WHAT TO WORK ON:
Among the entries below, find the lines that hold the word "Condessa" and report them.
=== RECORDS FOR THE EXERCISE ===
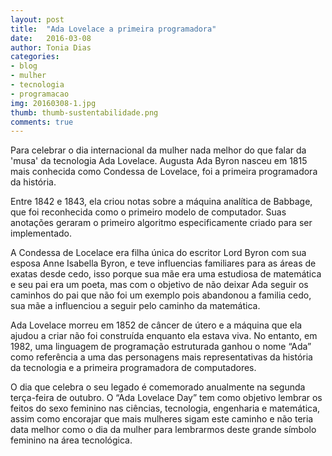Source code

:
 ```yaml
---
layout: post
title:  "Ada Lovelace a primeira programadora"
date:   2016-03-08
author: Tonia Dias
categories: 
- blog
- mulher
- tecnologia
- programacao
img: 20160308-1.jpg
thumb: thumb-sustentabilidade.png
comments: true
---
```

Para celebrar o dia internacional da mulher nada melhor do que falar da 'musa' da tecnologia Ada Lovelace. Augusta Ada Byron nasceu em 1815 mais conhecida como Condessa de Lovelace, foi a primeira programadora da história.

Entre 1842 e 1843, ela criou notas sobre a máquina analítica de Babbage, que foi reconhecida como o primeiro modelo de computador. Suas anotações geraram o primeiro algoritmo especificamente criado para ser implementado.<!--more-->

A Condessa de Locelace era filha única do escritor Lord Byron com sua esposa Anne Isabella Byron, e teve influencias familiares para as áreas de exatas desde cedo, isso porque sua mãe era uma estudiosa de matemática e seu pai era um poeta, mas com o objetivo de não deixar Ada seguir os caminhos do pai que não foi um exemplo pois abandonou a familia cedo, sua mãe a influenciou a seguir pelo caminho da matemática. 

Ada Lovelace morreu em 1852 de câncer de útero e a máquina que ela ajudou a criar não foi construída enquanto ela estava viva. No entanto, em 1982, uma linguagem de programação estruturada ganhou o nome “Ada” como referência a uma das personagens mais representativas da história da tecnologia e a primeira programadora de computadores.

O dia que celebra o seu legado é comemorado anualmente na segunda terça-feira de outubro. O “Ada Lovelace Day” tem como objetivo lembrar os feitos do sexo feminino nas ciências, tecnologia, engenharia e matemática, assim como encorajar que mais mulheres sigam este caminho e não teria data melhor como o dia da mulher para lembrarmos deste grande símbolo feminino na área tecnológica.
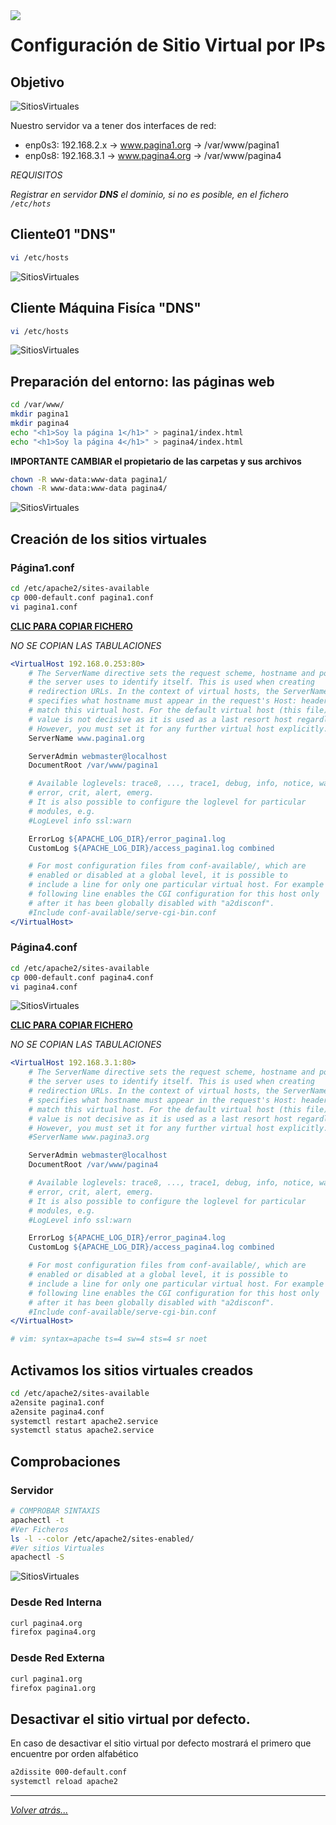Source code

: <img src="/imagenes/MI-LICENCIA88x31.png" style="float: left; margin-right: 10px;" />

# Configuración de Sitio Virtual por IPs

## Objetivo

![SitiosVirtuales](../../../imagenes/apache2/porIps.jpg)

Nuestro servidor va a tener dos interfaces de red:

- enp0s3: 192.168.2.x → www.pagina1.org → /var/www/pagina1
- enp0s8: 192.168.3.1 → www.pagina4.org → /var/www/pagina4

*REQUISITOS*

*Registrar en servidor **DNS** el dominio, si no es posible, en el fichero ``/etc/hots``*

## Cliente01 "DNS"
```bash
vi /etc/hosts
```

![SitiosVirtuales](../../../imagenes/apache2/hostsCliente01Ips.png)

## Cliente Máquina Fisíca "DNS"
```bash
vi /etc/hosts
```

![SitiosVirtuales](../../../imagenes/apache2/pagina4Hostsmaquina.jpg)

## Preparación del entorno: las páginas web

```bash
cd /var/www/
mkdir pagina1
mkdir pagina4
echo "<h1>Soy la página 1</h1>" > pagina1/index.html
echo "<h1>Soy la página 4</h1>" > pagina4/index.html
```

**IMPORTANTE CAMBIAR el propietario de las carpetas y sus archivos**

```bash
chown -R www-data:www-data pagina1/
chown -R www-data:www-data pagina4/
```
![SitiosVirtuales](../../../imagenes/apache2/paginasPorIps.jpg)

## Creación de los sitios virtuales

### Página1.conf
```bash
cd /etc/apache2/sites-available
cp 000-default.conf pagina1.conf
vi pagina1.conf
```

[**CLIC PARA COPIAR FICHERO**](./pagina1.conf)

*NO SE COPIAN LAS TABULACIONES*
```apache
<VirtualHost 192.168.0.253:80>
	# The ServerName directive sets the request scheme, hostname and port that
	# the server uses to identify itself. This is used when creating
	# redirection URLs. In the context of virtual hosts, the ServerName
	# specifies what hostname must appear in the request's Host: header to
	# match this virtual host. For the default virtual host (this file) this
	# value is not decisive as it is used as a last resort host regardless.
	# However, you must set it for any further virtual host explicitly.
	ServerName www.pagina1.org

	ServerAdmin webmaster@localhost
	DocumentRoot /var/www/pagina1

	# Available loglevels: trace8, ..., trace1, debug, info, notice, warn,
	# error, crit, alert, emerg.
	# It is also possible to configure the loglevel for particular
	# modules, e.g.
	#LogLevel info ssl:warn

	ErrorLog ${APACHE_LOG_DIR}/error_pagina1.log
	CustomLog ${APACHE_LOG_DIR}/access_pagina1.log combined

	# For most configuration files from conf-available/, which are
	# enabled or disabled at a global level, it is possible to
	# include a line for only one particular virtual host. For example the
	# following line enables the CGI configuration for this host only
	# after it has been globally disabled with "a2disconf".
	#Include conf-available/serve-cgi-bin.conf
</VirtualHost>
```
### Página4.conf

```bash
cd /etc/apache2/sites-available
cp 000-default.conf pagina4.conf
vi pagina4.conf
```

![SitiosVirtuales](../../../imagenes/apache2/sitioRedInternaIps.jpg)

[**CLIC PARA COPIAR FICHERO**](./pagina4.conf)

*NO SE COPIAN LAS TABULACIONES*
```apache
<VirtualHost 192.168.3.1:80>
	# The ServerName directive sets the request scheme, hostname and port that
	# the server uses to identify itself. This is used when creating
	# redirection URLs. In the context of virtual hosts, the ServerName
	# specifies what hostname must appear in the request's Host: header to
	# match this virtual host. For the default virtual host (this file) this
	# value is not decisive as it is used as a last resort host regardless.
	# However, you must set it for any further virtual host explicitly.
	#ServerName www.pagina3.org

	ServerAdmin webmaster@localhost
	DocumentRoot /var/www/pagina4

	# Available loglevels: trace8, ..., trace1, debug, info, notice, warn,
	# error, crit, alert, emerg.
	# It is also possible to configure the loglevel for particular
	# modules, e.g.
	#LogLevel info ssl:warn

	ErrorLog ${APACHE_LOG_DIR}/error_pagina4.log
	CustomLog ${APACHE_LOG_DIR}/access_pagina4.log combined

	# For most configuration files from conf-available/, which are
	# enabled or disabled at a global level, it is possible to
	# include a line for only one particular virtual host. For example the
	# following line enables the CGI configuration for this host only
	# after it has been globally disabled with "a2disconf".
	#Include conf-available/serve-cgi-bin.conf
</VirtualHost>

# vim: syntax=apache ts=4 sw=4 sts=4 sr noet
```

## Activamos los sitios virtuales creados

```bash
cd /etc/apache2/sites-available
a2ensite pagina1.conf
a2ensite pagina4.conf
systemctl restart apache2.service
systemctl status apache2.service
```

## Comprobaciones

### Servidor

```bash
# COMPROBAR SINTAXIS
apachectl -t
#Ver Ficheros
ls -l --color /etc/apache2/sites-enabled/
#Ver sitios Virtuales
apachectl -S
```

![SitiosVirtuales](../../../imagenes/apache2/compronacionesIPs.jpg)

### Desde Red Interna

```bash
curl pagina4.org
firefox pagina4.org
```
### Desde Red Externa

```bash
curl pagina1.org
firefox pagina1.org
```

## Desactivar el sitio virtual por defecto.

En caso de desactivar el sitio virtual por defecto mostrará el primero que encuentre por orden alfabético 

```bash
a2dissite 000-default.conf 
systemctl reload apache2
```
_________________________________________________
*[Volver atrás...](/README.md)*

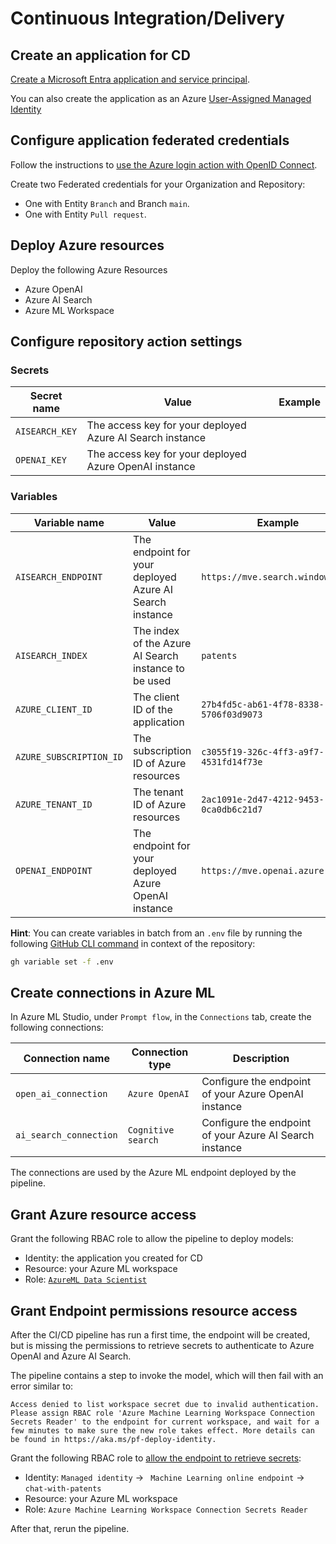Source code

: # Continuous Integration/Delivery

## Create an application for CD

[Create a Microsoft Entra application and service principal](
https://learn.microsoft.com/en-us/azure/developer/github/connect-from-azure?tabs=azure-portal%2Clinux#use-the-azure-login-action-with-openid-connect).

You can also create the application as an Azure [User-Assigned Managed Identity](https://learn.microsoft.com/en-us/entra/identity/managed-identities-azure-resources/how-manage-user-assigned-managed-identities?pivots=identity-mi-methods-azp.)

## Configure application federated credentials

Follow the instructions to [
use the Azure login action with OpenID Connect](https://learn.microsoft.com/en-us/azure/developer/github/connect-from-azure?tabs=azure-portal%2Clinux#use-the-azure-login-action-with-openid-connect).

Create two Federated credentials for your Organization and Repository: 

- One with Entity `Branch` and Branch `main`.
- One with Entity `Pull request`.

## Deploy Azure resources

Deploy the following Azure Resources

- Azure OpenAI
- Azure AI Search
- Azure ML Workspace

## Configure repository action settings

### Secrets

| Secret name    | Value                                                     | Example |
| -------------- | --------------------------------------------------------- | ------- |
| `AISEARCH_KEY` | The access key for your deployed Azure AI Search instance |         |
| `OPENAI_KEY`   | The access key for your deployed Azure OpenAI instance    |         |

### Variables

| Variable name           | Value                                                   | Example                                |
| ----------------------- | ------------------------------------------------------- | -------------------------------------- |
| `AISEARCH_ENDPOINT`     | The endpoint for your deployed Azure AI Search instance | `https://mve.search.windows.net`       |
| `AISEARCH_INDEX`        | The index of the Azure AI Search instance to be used    | `patents`                              |
| `AZURE_CLIENT_ID`       | The client ID of the application                        | `27b4fd5c-ab61-4f78-8338-5706f03d9073` |
| `AZURE_SUBSCRIPTION_ID` | The subscription ID of Azure resources                  | `c3055f19-326c-4ff3-a9f7-4531fd14f73e` |
| `AZURE_TENANT_ID`       | The tenant ID of Azure resources                        | `2ac1091e-2d47-4212-9453-0ca0db6c21d7` |
| `OPENAI_ENDPOINT`       | The endpoint for your deployed Azure OpenAI instance    | `https://mve.openai.azure.com`         |

**Hint**: You can create variables in batch from an `.env` file by running the following [GitHub CLI
command](https://cli.github.com/manual/gh_variable_set) in context of the repository:

```bash
gh variable set -f .env
```


## Create connections in Azure ML

In Azure ML Studio, under `Prompt flow`, in the `Connections` tab, create the following connections:

| Connection name        | Connection type    | Description                                             |
| ---------------------- | ------------------ | ------------------------------------------------------- |
| `open_ai_connection`   | `Azure OpenAI`     | Configure the endpoint of your Azure OpenAI instance    |
| `ai_search_connection` | `Cognitive search` | Configure the endpoint of your Azure AI Search instance |

The connections are used by the Azure ML endpoint deployed by the pipeline.

## Grant Azure resource access

Grant the following RBAC role to allow the pipeline to deploy models:

- Identity: the application you created for CD
- Resource: your Azure ML workspace
- Role: [`AzureML Data Scientist`](https://learn.microsoft.com/en-us/azure/role-based-access-control/built-in-roles#azureml-data-scientist)

## Grant Endpoint permissions resource access

After the CI/CD pipeline has run a first time, the endpoint will be created, but is missing the permissions to retrieve secrets to authenticate to Azure OpenAI and Azure AI Search.

The pipeline contains a step to invoke the model, which will then fail with an error similar to:

```text
Access denied to list workspace secret due to invalid authentication. Please assign RBAC role 'Azure Machine Learning Workspace Connection Secrets Reader' to the endpoint for current workspace, and wait for a few minutes to make sure the new role takes effect. More details can be found in https://aka.ms/pf-deploy-identity.
```

Grant the following RBAC role to [allow the endpoint to retrieve secrets](https://aka.ms/pf-deploy-identity):

- Identity:  `Managed identity` -> ` Machine Learning online endpoint` -> `chat-with-patents`
- Resource: your Azure ML workspace
- Role: `Azure Machine Learning Workspace Connection Secrets Reader`

After that, rerun the pipeline.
===
ANSWER BELOW:
Para celebrar o dia internacional da mulher nada melhor do que falar da 'musa' da tecnologia Ada Lovelace. Augusta Ada Byron nasceu em 1815 mais conhecida como Condessa de Lovelace, foi a primeira programadora da história.
A Condessa de Locelace era filha única do escritor Lord Byron com sua esposa Anne Isabella Byron, e teve influencias familiares para as áreas de exatas desde cedo, isso porque sua mãe era uma estudiosa de matemática e seu pai era um poeta, mas com o objetivo de não deixar Ada seguir os caminhos do pai que não foi um exemplo pois abandonou a familia cedo, sua mãe a influenciou a seguir pelo caminho da matemática. 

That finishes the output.